I, confused, call up my insurance and am told that that particular visit is being billed as a prenatal visit which is not covered. I do a double take. That visit, which I was billed a copay signifying that it would not be prenatal in my mind, is suddenly a prenatal visit, but the three visits before that I have still seen no paperwork for and at this point it has been more than a month so some billing must have occurred. After the phone call I pull up my insurance paperwork and, either to my woe or joy, there is no mention of prenatal office visits, just "physician office visits". In my mind, these are regular old office visits and shouldn't be treated as special (you can see my idiocy taking over, the full extent of which has yet to be seen). This occurred just hours ago and now I have to wait until morning for the continuing saga as I call both my doctor's office and the insurance again.

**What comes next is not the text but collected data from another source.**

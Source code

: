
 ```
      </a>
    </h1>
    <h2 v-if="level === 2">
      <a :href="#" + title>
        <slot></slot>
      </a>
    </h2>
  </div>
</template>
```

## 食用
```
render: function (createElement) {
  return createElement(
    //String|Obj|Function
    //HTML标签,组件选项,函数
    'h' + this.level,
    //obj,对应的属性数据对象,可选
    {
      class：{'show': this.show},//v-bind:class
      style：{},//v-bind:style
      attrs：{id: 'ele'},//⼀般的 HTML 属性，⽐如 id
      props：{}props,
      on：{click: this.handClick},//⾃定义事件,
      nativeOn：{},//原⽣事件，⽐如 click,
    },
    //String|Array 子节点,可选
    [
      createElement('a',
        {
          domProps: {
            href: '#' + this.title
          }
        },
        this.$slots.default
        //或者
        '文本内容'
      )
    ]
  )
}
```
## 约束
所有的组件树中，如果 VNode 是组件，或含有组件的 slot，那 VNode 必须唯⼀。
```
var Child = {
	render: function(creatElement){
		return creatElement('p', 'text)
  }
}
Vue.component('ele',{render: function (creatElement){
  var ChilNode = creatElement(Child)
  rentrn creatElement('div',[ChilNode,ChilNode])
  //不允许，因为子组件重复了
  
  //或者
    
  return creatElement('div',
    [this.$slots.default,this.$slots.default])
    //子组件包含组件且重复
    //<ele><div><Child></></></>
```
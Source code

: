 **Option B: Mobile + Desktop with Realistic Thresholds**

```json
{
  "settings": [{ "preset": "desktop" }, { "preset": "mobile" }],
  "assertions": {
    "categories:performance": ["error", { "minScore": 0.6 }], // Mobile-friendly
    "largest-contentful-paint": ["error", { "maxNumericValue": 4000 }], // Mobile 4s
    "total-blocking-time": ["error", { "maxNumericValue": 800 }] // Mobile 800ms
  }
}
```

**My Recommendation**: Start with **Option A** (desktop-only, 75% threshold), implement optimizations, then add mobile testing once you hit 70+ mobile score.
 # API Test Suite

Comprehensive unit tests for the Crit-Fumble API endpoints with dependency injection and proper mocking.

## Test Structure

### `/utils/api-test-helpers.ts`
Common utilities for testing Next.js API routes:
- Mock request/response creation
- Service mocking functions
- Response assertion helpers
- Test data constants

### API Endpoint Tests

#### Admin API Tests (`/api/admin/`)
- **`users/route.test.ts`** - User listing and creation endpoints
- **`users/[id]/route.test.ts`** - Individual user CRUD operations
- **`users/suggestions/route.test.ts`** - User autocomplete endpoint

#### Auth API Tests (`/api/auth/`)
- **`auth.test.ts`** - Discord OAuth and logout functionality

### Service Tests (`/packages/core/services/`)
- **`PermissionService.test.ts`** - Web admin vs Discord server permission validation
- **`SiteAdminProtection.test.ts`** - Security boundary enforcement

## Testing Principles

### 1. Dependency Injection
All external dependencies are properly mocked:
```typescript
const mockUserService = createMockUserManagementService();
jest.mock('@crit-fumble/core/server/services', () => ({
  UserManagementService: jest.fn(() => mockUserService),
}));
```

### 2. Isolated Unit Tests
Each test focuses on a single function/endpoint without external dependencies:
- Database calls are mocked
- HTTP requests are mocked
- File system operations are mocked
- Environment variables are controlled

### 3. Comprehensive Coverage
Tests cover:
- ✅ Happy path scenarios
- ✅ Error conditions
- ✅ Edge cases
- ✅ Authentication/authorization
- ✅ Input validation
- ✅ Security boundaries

As for the hospital charges (of which I'm still waiting to see a bill for my portion), I now dread that it won't be the $1000 dollars I was anticipating and instead be closer to $3500 after a closer inspection of my health care coverage. The reason I say this is that when I originally looked at my coverage it showed 20% as my cost for hospital stays and I figured that the 20% I paid would go towards my deductible. I unfortunately missed, not a superscript, but a lack thereof that signified that this was not exempt from the deductible (my idiocy grows at my failure to read carefully). This means I will probably have to pay my full $3000 deductible plus 20% of whatever is left on the bill, hence the $3500 number. This is also in part because of my confusion over the annual deductible of $3000 and the maximum annual out-of-pocket expense of $3000. I missed a superscript there as well, this one signifying that the out of pocket expense is after the $3000 deductible is met making the real total out of pocket for the year $6000! And they call that insurance? That's over 20% of my yearly gross income and that's not counting the $150 a month premium I pay (if we do add that in it winds up being more than 25% of my yearly gross).

Good to see that highway robbery is alive and well.

1 comment:

  1. Hopefully stuff will work out for you in the end.